• _Prompt_
How many lines below hold the string "console"? Report that number alone.
--- Material provided Enclosed Below ---
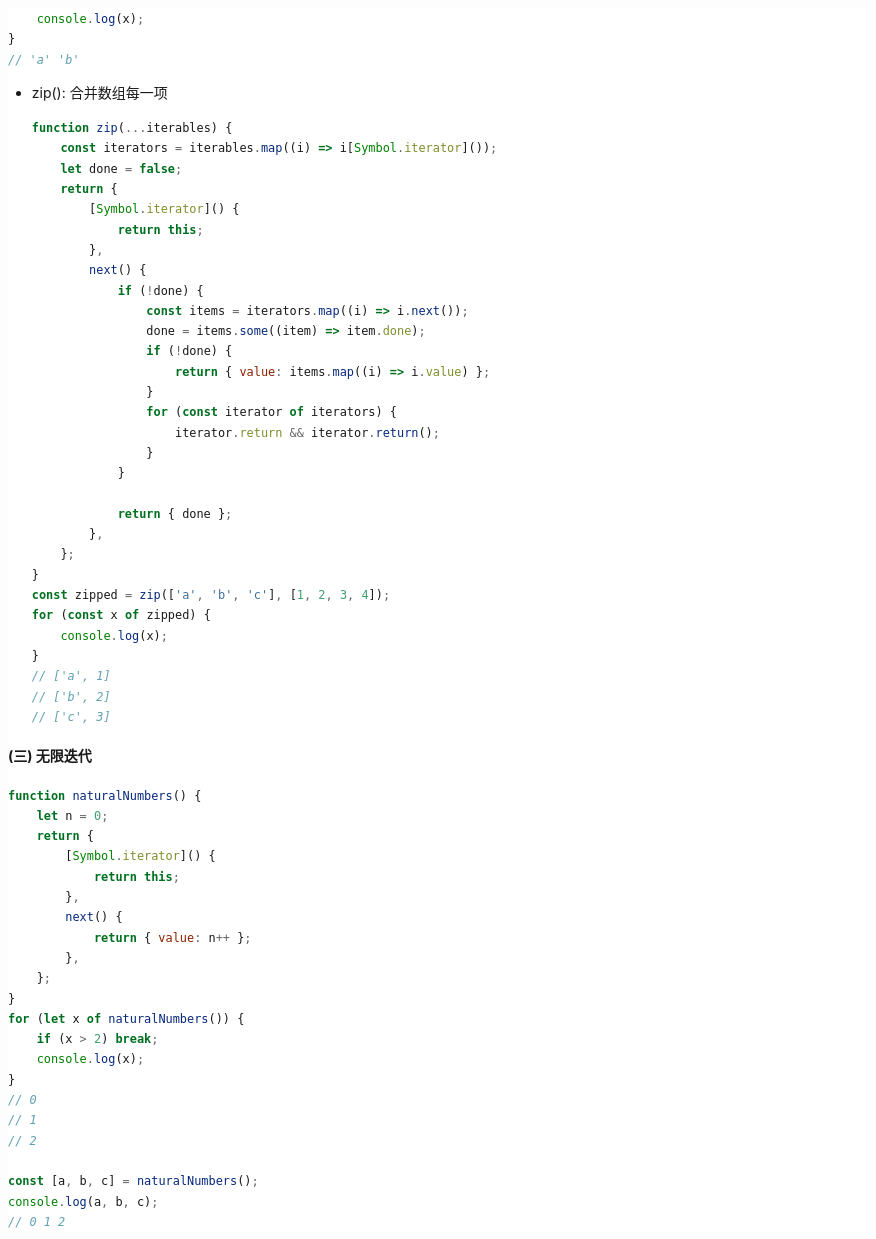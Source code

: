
  ```javascript
      console.log(x);
  }
  // 'a' 'b'
  ```

- zip(): 合并数组每一项

  ```javascript
  function zip(...iterables) {
      const iterators = iterables.map((i) => i[Symbol.iterator]());
      let done = false;
      return {
          [Symbol.iterator]() {
              return this;
          },
          next() {
              if (!done) {
                  const items = iterators.map((i) => i.next());
                  done = items.some((item) => item.done);
                  if (!done) {
                      return { value: items.map((i) => i.value) };
                  }
                  for (const iterator of iterators) {
                      iterator.return && iterator.return();
                  }
              }
  
              return { done };
          },
      };
  }
  const zipped = zip(['a', 'b', 'c'], [1, 2, 3, 4]);
  for (const x of zipped) {
      console.log(x);
  }
  // ['a', 1]
  // ['b', 2]
  // ['c', 3]
  ```

#### (三) 无限迭代

```javascript
function naturalNumbers() {
    let n = 0;
    return {
        [Symbol.iterator]() {
            return this;
        },
        next() {
            return { value: n++ };
        },
    };
}
for (let x of naturalNumbers()) {
    if (x > 2) break;
    console.log(x);
}
// 0
// 1
// 2

const [a, b, c] = naturalNumbers();
console.log(a, b, c);
// 0 1 2
```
--- End of Enclosed Material provided ---
• _Exercise answer_
4